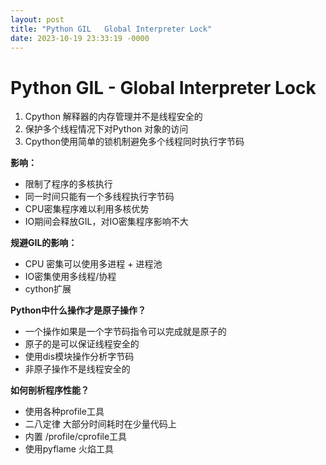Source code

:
 ```yaml
---
layout: post
title: "Python GIL   Global Interpreter Lock"
date: 2023-10-19 23:33:19 -0000
---
```


# Python GIL - Global Interpreter Lock
1. Cpython 解释器的内存管理并不是线程安全的
2. 保护多个线程情况下对Python 对象的访问
3. Cpython使用简单的锁机制避免多个线程同时执行字节码

**影响：**
 - 限制了程序的多核执行
 - 同一时间只能有一个多线程执行字节码
 - CPU密集程序难以利用多核优势
 - IO期间会释放GIL，对IO密集程序影响不大


**规避GIL的影响：**
- CPU 密集可以使用多进程 + 进程池
- IO密集使用多线程/协程
- cython扩展


**Python中什么操作才是原子操作？**
- 一个操作如果是一个字节码指令可以完成就是原子的
- 原子的是可以保证线程安全的
- 使用dis模块操作分析字节码
- 非原子操作不是线程安全的

**如何剖析程序性能？**
- 使用各种profile工具
- 二八定律  大部分时间耗时在少量代码上 
- 内置 /profile/cprofile工具
- 使用pyflame 火焰工具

◇ ◇ ◇ ◇ ◇

Exact lines only, please. Repeat everything from the top of the records through the line containing "- 原子的是可以保证线程安全的", both ends in and pictures out.

◆ Solution for this problem
Source code

:
 ```yaml
---
layout: post
title: "Python GIL   Global Interpreter Lock"
date: 2023-10-19 23:33:19 -0000
---
```


# Python GIL - Global Interpreter Lock
1. Cpython 解释器的内存管理并不是线程安全的
2. 保护多个线程情况下对Python 对象的访问
3. Cpython使用简单的锁机制避免多个线程同时执行字节码

**影响：**
 - 限制了程序的多核执行
 - 同一时间只能有一个多线程执行字节码
 - CPU密集程序难以利用多核优势
 - IO期间会释放GIL，对IO密集程序影响不大


**规避GIL的影响：**
- CPU 密集可以使用多进程 + 进程池
- IO密集使用多线程/协程
- cython扩展


**Python中什么操作才是原子操作？**
- 一个操作如果是一个字节码指令可以完成就是原子的
- 原子的是可以保证线程安全的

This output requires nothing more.